Currently the Relay VM only supports a single device:
It would be useful to support multiple devices, e.g. for heterogeneous splitting of networks for data center workloads. I’ve been messing with this change on a private branch but I don’t have anything presentable yet. It is (technically) possible to represent this at the Relay IR level; the attributes for device copy & storage allocations have slots for (static) device IDs. However, the device ID information is currently thrown away during compilation for the VM. I’d like to change that.
The work to support heterogeneous execution has laid some groundwork here:
However, more invasive changes are needed. In particular, the VM bytecode format will need to be modified to include device IDs on AllocStorage and DeviceCopy, and that data will need to be plumbed through various compilation passes.
- What should the API for annotating modules with device information look like? It would be nice to support both homogeneous splitting (i.e. across a batch dimension) and heterogeneous splitting (anything else.)
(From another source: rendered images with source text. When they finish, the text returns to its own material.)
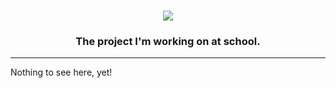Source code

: <H1 align="center"><img src="http://dirich.bplaced.net/Seminararbeit/art/Title_big.png"/></H1>

<H3 align="center">The project I'm working on at school.</H3>

---

Nothing to see here, yet!
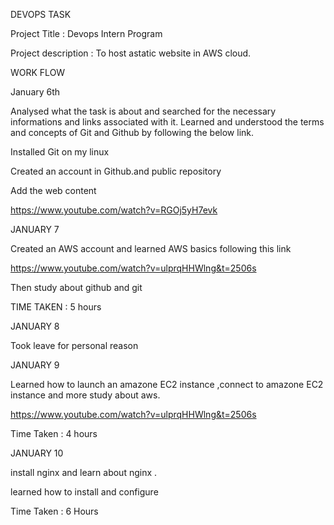 DEVOPS TASK

Project Title : Devops Intern Program

Project description : To host astatic website in AWS cloud.

WORK FLOW

January 6th

Analysed what the task is about and searched for the necessary informations and links associated with it. Learned and understood the terms and concepts of Git and Github by following the below link.


Installed Git on my linux

Created an account in Github.and public repository

Add the web content

 https://www.youtube.com/watch?v=RGOj5yH7evk
 

JANUARY 7


Created an AWS account and learned AWS basics following this link

https://www.youtube.com/watch?v=ulprqHHWlng&t=2506s

Then study about github and git

TIME TAKEN : 5 hours





JANUARY 8

Took leave for personal reason

JANUARY 9

Learned how to launch an amazone EC2 instance ,connect to amazone EC2 instance and more study about aws.


 https://www.youtube.com/watch?v=ulprqHHWlng&t=2506s
 
 Time Taken : 4 hours
 
 
JANUARY 10

install nginx and learn about nginx .

learned how to install and configure

Time Taken : 6 Hours

 
 
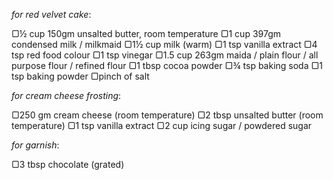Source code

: *for red velvet cake*:

▢½ cup 150gm unsalted butter, room temperature
▢1 cup 397gm condensed milk / milkmaid
▢1½ cup milk (warm)
▢1 tsp vanilla extract
▢4 tsp red food colour
▢1 tsp vinegar
▢1.5 cup 263gm maida / plain flour / all purpose flour / refined flour
▢1 tbsp cocoa powder
▢¾ tsp baking soda
▢1 tsp baking powder
▢pinch of salt

*for cream cheese frosting*:

▢250 gm cream cheese (room temperature)
▢2 tbsp unsalted butter (room temperature)
▢1 tsp vanilla extract
▢2 cup icing sugar / powdered sugar

*for garnish*:

▢3 tbsp chocolate (grated)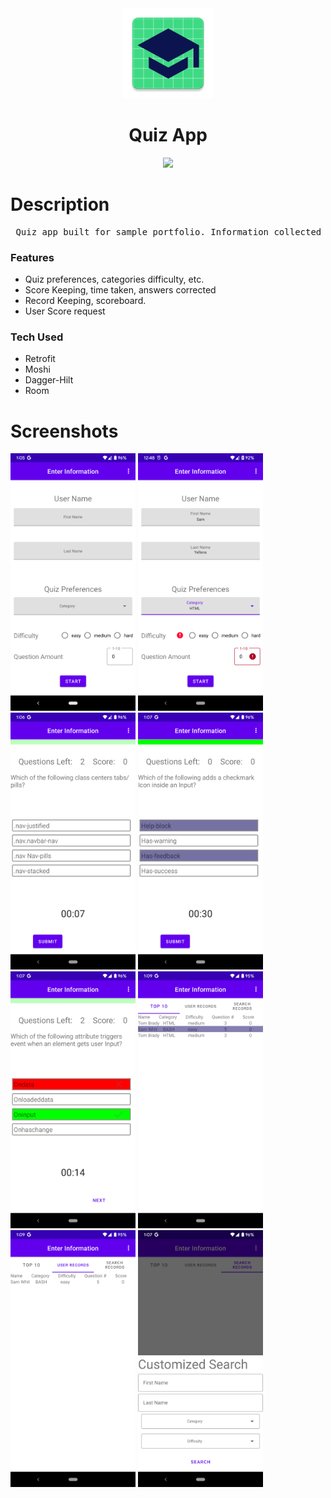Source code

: <div align="center"><img src="app/src/main/res/mipmap-xxhdpi/ic_launcher.png" alt="app_icon" /> 
<h1> Quiz App </h1> 
<a href="https://github.com/wu-coding/Android_Quiz/releases" alt="GitHub release"><img src="https://img.shields.io/badge/Release-v1.00-Green"> </a>
</div>

<h1> Description </h1>
<pre> Quiz app built for sample portfolio. Information collected from https://quizapi.io/. </pre>

<H3>Features</H3>

* Quiz preferences, categories difficulty, etc. 
* Score Keeping, time taken, answers corrected
* Record Keeping, scoreboard.
* User Score request   

<H3>Tech Used</H3>

* Retrofit
* Moshi
* Dagger-Hilt
* Room

<h1> Screenshots </h1>

<div>
<img src="/assets/Screenshots/Screenshot_20220716-130553.png" alt="screenshot" width="200"/>
<img src="/assets/Screenshots/Screenshot_20220716-124809.png" alt="screenshot" width="200"/>
<img src="/assets/Screenshots/Screenshot_20220716-130632.png" alt="screenshot" width="200"/>
<img src="/assets/Screenshots/Screenshot_20220716-130724.png" alt="screenshot" width="200"/>
<img src="/assets/Screenshots/Screenshot_20220716-130708.png" alt="screenshot" width="200"/>
<img src="/assets/Screenshots/Screenshot_20220716-130941.png" alt="screenshot" width="200"/>
<img src="/assets/Screenshots/Screenshot_20220716-130950.png" alt="screenshot" width="200"/>
<img src="/assets/Screenshots/Screenshot_20220716-130748.png" alt="screenshot" width="200"/>
</div>
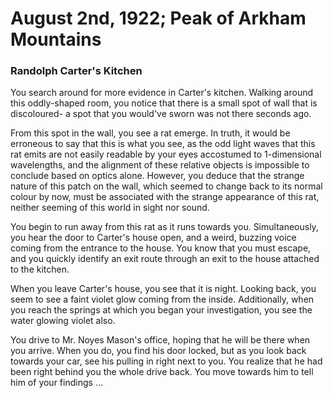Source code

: # August 2nd, 1922; Peak of Arkham Mountains
### Randolph Carter's Kitchen

<p>You search around for more evidence in Carter's kitchen.
Walking around this oddly-shaped room, you notice that there
is a small spot of wall that is discoloured- a spot that you
would've sworn was not there seconds ago.</p>

<p>From this spot in the wall, you see a rat emerge. In truth,
it would be erroneous to say that this is what you see, as the
odd light waves that this rat emits are not easily readable by
your eyes accostumed to 1-dimensional wavelengths, and the
alignment of these relative objects is impossible to conclude
based on optics alone. However, you deduce that the strange
nature of this patch on the wall, which seemed to change back
to its normal colour by now, must be associated with the strange
appearance of this rat, neither seeming of this world in sight
nor sound.</p>

<p>You begin to run away from this rat as it runs towards you.
Simultaneously, you hear the door to Carter's house open, and
a weird, buzzing voice coming from the entrance to the house.
You know that you must escape, and you quickly identify an exit
route through an exit to the house attached to the kitchen.</p>

<p>When you leave Carter's house, you see that it is night.
Looking back, you seem to see a faint violet glow coming
from the inside. Additionally, when you reach the springs
at which you began your investigation, you see the water
glowing violet also.</p>


<p>You drive to Mr. Noyes Mason's office, hoping that he
will be there when you arrive. When you do, you find his
door locked, but as you look back towards your car, see his
pulling in right next to you. You realize that he had been
right behind you the whole drive back. You move towards him
to tell him of your findings ...</p>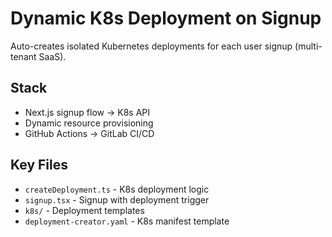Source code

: # Dynamic K8s Deployment on Signup

Auto-creates isolated Kubernetes deployments for each user signup (multi-tenant SaaS).

## Stack
- Next.js signup flow → K8s API
- Dynamic resource provisioning
- GitHub Actions → GitLab CI/CD

## Key Files
- `createDeployment.ts` - K8s deployment logic
- `signup.tsx` - Signup with deployment trigger
- `k8s/` - Deployment templates
- `deployment-creator.yaml` - K8s manifest template
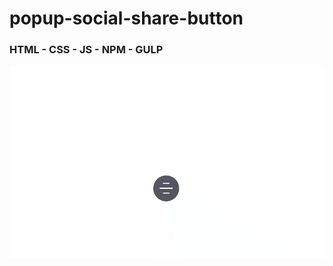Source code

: # popup-social-share-button
 
<h3>HTML - CSS - JS - NPM - GULP</h3>
 
<img src="./chrome-capture.gif" alt="">
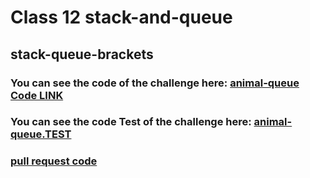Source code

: # Class 12  stack-and-queue

## stack-queue-brackets


### You can see the code of the challenge here: [animal-queue Code LINK](./stack-and-queue/stack-queue-brackets//stack-queue-brackets.js)

### You can see the code Test of the challenge here: [animal-queue.TEST](./stack-and-queue//__tests__/stack-queue-animal-shelter.test.js)


### [ pull request code ](https://github.com/Mohammad-Aljamal/data-structures-and-algorithms/pull/21)



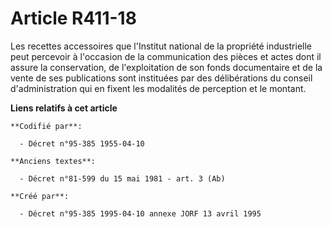 # Article R411-18

Les recettes accessoires que l'Institut national de la propriété industrielle peut percevoir à l'occasion de la communication
des pièces et actes dont il assure la conservation, de l'exploitation de son fonds documentaire et de la vente de ses
publications sont instituées par des délibérations du conseil d'administration qui en fixent les modalités de perception et
le montant.

**Liens relatifs à cet article**

	**Codifié par**:

	  - Décret n°95-385 1955-04-10

	**Anciens textes**:

	  - Décret n°81-599 du 15 mai 1981 - art. 3 (Ab)

	**Créé par**:

	  - Décret n°95-385 1995-04-10 annexe JORF 13 avril 1995
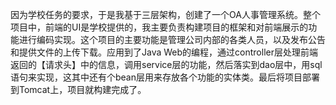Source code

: 因为学校任务的要求，于是我基于三层架构，创建了一个OA人事管理系统。整个项目中，前端的UI是学校提供的，我主要负责构建项目的框架和对前端展示的功能进行编码实现。这个项目的主要功能是管理公司内部的各类人员，以及发布公告和提供文件的上传下载。应用到了Java Web的编程，通过controller层处理前端返回的【请求头】中的信息，调用service层的功能，然后落实到dao层中，用sql语句来实现，这其中还有个bean层用来存放各个功能的实体类。最后将项目部署到Tomcat上，项目就构建完成了。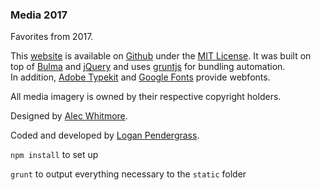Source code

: ### Media 2017

Favorites from 2017.

This [website](http://2017.media/) is available on [Github](https://github.com/ljpendergrass/media2017) under the [MIT License](https://en.wikipedia.org/wiki/MIT_License). It was built on top of [Bulma](https://bulma.io) and [jQuery](https://jquery.com/) and uses [gruntjs](https://gruntjs.com/) for bundling automation.  
In addition, [Adobe Typekit](https://typekit.com/) and [Google Fonts](https://fonts.google.com/) provide webfonts.  

All media imagery is owned by their respective copyright holders.

Designed by [Alec Whitmore](http://www.alec-whitmore.com/).

Coded and developed by [Logan Pendergrass](http://www.loganpendergrass.com).

`npm install` to set up

`grunt` to output everything necessary to the `static` folder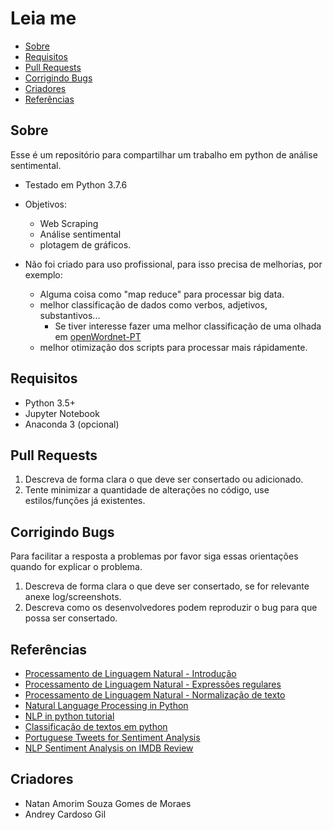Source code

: # Leia me

- [Sobre](#sobre)
- [Requisitos](#requisitos)
- [Pull Requests](#pull-requests)
- [Corrigindo Bugs](#corrigindo-bugs)
- [Criadores](#criadores)
- [Referências](#referencias)

## Sobre

Esse é um repositório para compartilhar um trabalho em python de análise sentimental.

* Testado em Python 3.7.6

* Objetivos: 
  * Web Scraping
  * Análise sentimental
  * plotagem de gráficos.

* Não foi criado para uso profissional, para isso precisa de melhorias, por exemplo:
  * Alguma coisa como "map reduce" para processar big data.
  * melhor classificação de dados como verbos, adjetivos, substantivos...
    * Se tiver interesse fazer uma melhor classificação de uma olhada em [openWordnet-PT](https://github.com/own-pt/openWordnet-PT)
  * melhor otimização dos scripts para processar mais rápidamente.

## Requisitos

* Python 3.5+
* Jupyter Notebook
* Anaconda 3 (opcional)

## Pull Requests

1. Descreva de forma clara o que deve ser consertado ou adicionado.
2. Tente minimizar a quantidade de alterações no código, use estilos/funções já existentes.

## Corrigindo Bugs

Para facilitar a resposta a problemas por favor siga essas orientações quando for explicar o problema.

1. Descreva de forma clara o que deve ser consertado, se for relevante anexe log/screenshots.
2. Descreva como os desenvolvedores podem reproduzir o bug para que possa ser consertado.

## Referências
    
- [Processamento de Linguagem Natural - Introdução](http://professor.ufabc.edu.br/~jesus.mena/courses/pln-2q-2019/PLN-aula01.pdf)
- [Processamento de Linguagem Natural - Expressões regulares](http://professor.ufabc.edu.br/~jesus.mena/courses/pln-2q-2019/PLN-aula02.pdf)
- [Processamento de Linguagem Natural -  Normalização de texto](http://professor.ufabc.edu.br/~jesus.mena/courses/pln-2q-2019/PLN-aula03.pdf)
- [Natural Language Processing in Python](https://www.youtube.com/watch?v=xvqsFTUsOmc&t=3685s)
- [NLP in python tutorial](https://github.com/adashofdata/nlp-in-python-tutorial)
- [Classificação de textos em python](https://www.linkedin.com/pulse/classifica%C3%A7%C3%A3o-de-textos-em-python-luiz-felipe-araujo-nunes/)
- [Portuguese Tweets for Sentiment Analysis](https://www.kaggle.com/augustop/portuguese-tweets-for-sentiment-analysis)
- [NLP Sentiment Analysis on IMDB Review](https://www.kaggle.com/crissilvaeng/nlp-sentiment-analysis-on-imdb-review/data)

## Criadores

* Natan Amorim Souza Gomes de Moraes
* Andrey Cardoso Gil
- Should device selection be static or dynamic? Static is simpler to implement, dynamic would be more flexible and could e.g. test the number of devices available and adapt based on that. The analysis passes determining device associations currently assume static device assignments.
- How should we deal with constants? A simple implementation would change the relation between constants and devices from one-to-one and one-to-many. Alternatively, constants could all be logically associated with the CPU, and could be dynamically loaded to particular devices as needed.
- How should this API be tested? I don’t believe the CI machines have multiple GPUs. One solution would be to implement a new device type, virtual cpu, which is pretty much the same as regular CPU but allows multiple contexts to be instantiated, and forbids using tensors associated with one context with another.